Reviewed by Katherine Matthews
Sunset Park by Paul Auster is a stunning and subtle portrayal of several characters who have taken up illegal residence in a squat in New York. The squat is the connecting entity between the characters, though each character’s motivations for being there is different, and the characters learn about each other at the same time that we do as the audience, their stories unfolding as they find themselves more at home in the hovel in Sunset Park.
The story itself is possibly unremarkable — four characters are brought together by financial circumstances to live in a squat. What makes the novel shine is his magnificent portraiture (he is indeed painting portraits) of the characters. The novel is divided into chapters named after the characters, giving each one dedicated time as the focus for narration. At the beginning of the work, I was a bit resentful of Auster’s outright neglect of story structure to instead focus entirely on back-story and character development. He uses and abuses page after page providing character history. Yet, as I continued reading, he accomplished what is indeed the mission of any character development: I cared what happened to them. It’s this portraiture itself which moves the story forward, each person’s perspective and back-story layering depth and emotion to the relatively minor events of the primary storyline.

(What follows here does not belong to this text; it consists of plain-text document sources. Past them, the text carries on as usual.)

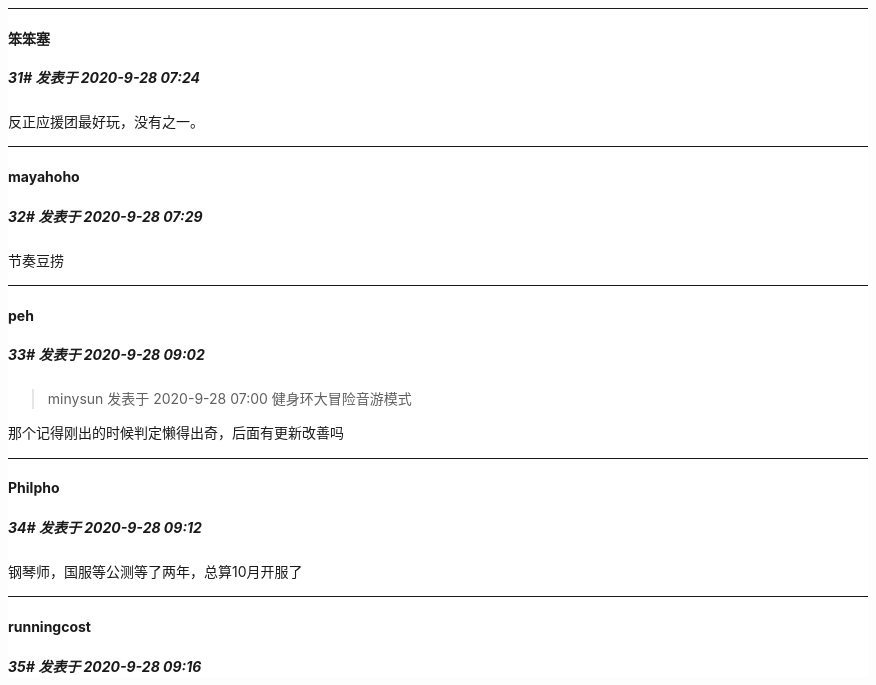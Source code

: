 

*****

####  笨笨塞  
##### 31#       发表于 2020-9-28 07:24




反正应援团最好玩，没有之一。







*****

####  mayahoho  
##### 32#       发表于 2020-9-28 07:29




节奏豆捞







*****

####  peh  
##### 33#       发表于 2020-9-28 09:02



<blockquote>minysun 发表于 2020-9-28 07:00
健身环大冒险音游模式</blockquote>
那个记得刚出的时候判定懒得出奇，后面有更新改善吗







*****

####  Philpho  
##### 34#       发表于 2020-9-28 09:12




钢琴师，国服等公测等了两年，总算10月开服了







*****

####  runningcost  
##### 35#       发表于 2020-9-28 09:16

I’m not completely satisfied with the point in the story that the book ended; it seemed cut short without appropriate closure, leaving me a little unfulfilled as I closed the book cover. Overall, I was incredibly engaged with the characters and the world that he placed them in, so it’s perhaps apropos that his character vignettes resound over the story. I was impressed with Auster’s gentle touch in writing, relying on the poetic use of prose to engage imagination, much more so than dialogue or action.